Experimental program
Comparison scheme
Effect test

Embodiment 1

[0039] Embodiment 1: take by weighing 0.956gSiO 2-APTES in 15.4mL aqueous solution, add 4.6mL9.56mg / mLHAuCl 4 The solution was stirred for 30 minutes, and the solid was separated by suction filtration after stirring. The separated solid was dispersed in 10 mL of water, and 10 mL of 0.165 mol / L sodium borohydride solution was added, and stirred for 15 minutes. After stirring, the solid was separated by suction filtration, and the separated solid was dispersed in 13.4mL of 0.05M nickel nitrate solution, 10mL of 0.447mol / L tert-butylamine borane solution was added, stirred for 15min, and the solid was separated and dried by suction filtration after stirring. The drying temperature is 80°C, and the drying time is 12h; the dried catalyst is calcined in a muffle furnace at 500°C for 6h to obtain the catalyst Au1Ni 3 / SiO 2 catalyst.

Embodiment 2

[0040] Embodiment 2: take by weighing 0.956gSiO 2 -APTES in 15.4mL aqueous solution, add 4.6mL9.56mg / mLHAuCl 4 The solution was stirred for 30 minutes, and the solid was separated by suction filtration after stirring. The separated solid was dispersed in 10 mL of water, and 10 mL of 0.165 mol / L sodium borohydride solution was added, and stirred for 15 minutes.

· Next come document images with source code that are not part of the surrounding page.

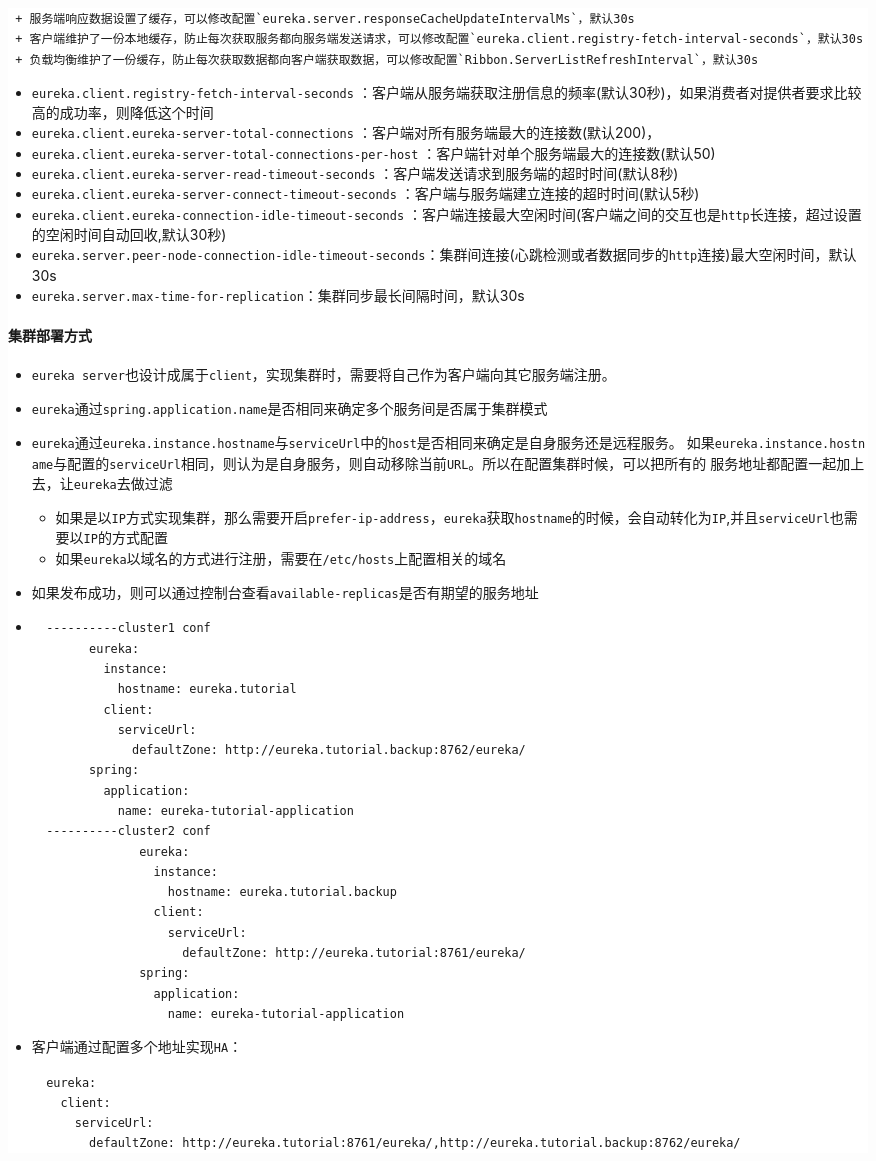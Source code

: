      + 服务端响应数据设置了缓存，可以修改配置`eureka.server.responseCacheUpdateIntervalMs`，默认30s
     + 客户端维护了一份本地缓存，防止每次获取服务都向服务端发送请求，可以修改配置`eureka.client.registry-fetch-interval-seconds`，默认30s
     + 负载均衡维护了一份缓存，防止每次获取数据都向客户端获取数据，可以修改配置`Ribbon.ServerListRefreshInterval`，默认30s
   + `eureka.client.registry-fetch-interval-seconds` ：客户端从服务端获取注册信息的频率(默认30秒)，如果消费者对提供者要求比较高的成功率，则降低这个时间
   + `eureka.client.eureka-server-total-connections` ：客户端对所有服务端最大的连接数(默认200)，
   + `eureka.client.eureka-server-total-connections-per-host` ：客户端针对单个服务端最大的连接数(默认50)
   + `eureka.client.eureka-server-read-timeout-seconds` ：客户端发送请求到服务端的超时时间(默认8秒)
   + `eureka.client.eureka-server-connect-timeout-seconds` ：客户端与服务端建立连接的超时时间(默认5秒)
   + `eureka.client.eureka-connection-idle-timeout-seconds` ：客户端连接最大空闲时间(客户端之间的交互也是`http`长连接，超过设置的空闲时间自动回收,默认30秒)
   + `eureka.server.peer-node-connection-idle-timeout-seconds`：集群间连接(心跳检测或者数据同步的`http`连接)最大空闲时间，默认30s
   + `eureka.server.max-time-for-replication`：集群同步最长间隔时间，默认30s
   
#### 集群部署方式
   + `eureka server`也设计成属于`client`，实现集群时，需要将自己作为客户端向其它服务端注册。
   + `eureka`通过`spring.application.name`是否相同来确定多个服务间是否属于集群模式
   + `eureka`通过`eureka.instance.hostname`与`serviceUrl`中的`host`是否相同来确定是自身服务还是远程服务。
      如果`eureka.instance.hostname`与配置的`serviceUrl`相同，则认为是自身服务，则自动移除当前`URL`。所以在配置集群时候，可以把所有的
      服务地址都配置一起加上去，让`eureka`去做过滤
     + 如果是以`IP`方式实现集群，那么需要开启`prefer-ip-address`，`eureka`获取`hostname`的时候，会自动转化为`IP`,并且`serviceUrl`也需要以`IP`的方式配置
     + 如果`eureka`以域名的方式进行注册，需要在`/etc/hosts`上配置相关的域名
   + 如果发布成功，则可以通过控制台查看`available-replicas`是否有期望的服务地址
   +  
           ----------cluster1 conf
                 eureka:
                   instance:
                     hostname: eureka.tutorial
                   client:
                     serviceUrl:
                       defaultZone: http://eureka.tutorial.backup:8762/eureka/
                 spring:
                   application:
                     name: eureka-tutorial-application
           ----------cluster2 conf
                        eureka:
                          instance:
                            hostname: eureka.tutorial.backup
                          client:
                            serviceUrl:
                              defaultZone: http://eureka.tutorial:8761/eureka/
                        spring:
                          application:
                            name: eureka-tutorial-application      

  + 客户端通过配置多个地址实现`HA`：
      
          eureka:
            client:
              serviceUrl:
                defaultZone: http://eureka.tutorial:8761/eureka/,http://eureka.tutorial.backup:8762/eureka/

After stirring, the solid was separated by suction filtration, and the separated solid was dispersed in 4.5mL of 0.05M nickel nitrate solution, 10mL of 0.159mol / L tert-butylamine borane solution was added, stirred for 15min, and the solid was separated and dried by suction filtration after stirring. The drying temperature is 80°C, and the drying time is 12h; the dried catalyst is calcined in a muffle furnace at 500°C for 6h to obtain the catalyst Au 1 Ni 1 / SiO 2 catalyst.

Embodiment 3

[0041] Embodiment 3: take by weighing 0.956gSiO 2 -APTES in 15.4mL aqueous solution, add 4.6mL9.56mg / mLHAuCl 4 The solution was stirred for 30 minutes, and the solid was separated by suction filtration after stirring. The separated solid was dispersed in 10 mL of water, and 10 mL of 0.165 mol / L sodium borohydride solution was added, and stirred for 15 minutes. After stirring, the solid was separated by suction filtration, and the separated solid was dispersed in 2.23mL of 0.05M nickel nitrate solution, 10mL of 0.075mol / L tert-butylamine borane solution was added, stirred for 15min, and the solid was separated and dried by suction filtration after stirring. The drying temperature is 80°C, and the drying time is 12h; the dried catalyst is calcined in a muffle furnace at 500°C for 6h to obtain the catalyst Au 3 Ni 1 / SiO 2 catalyst.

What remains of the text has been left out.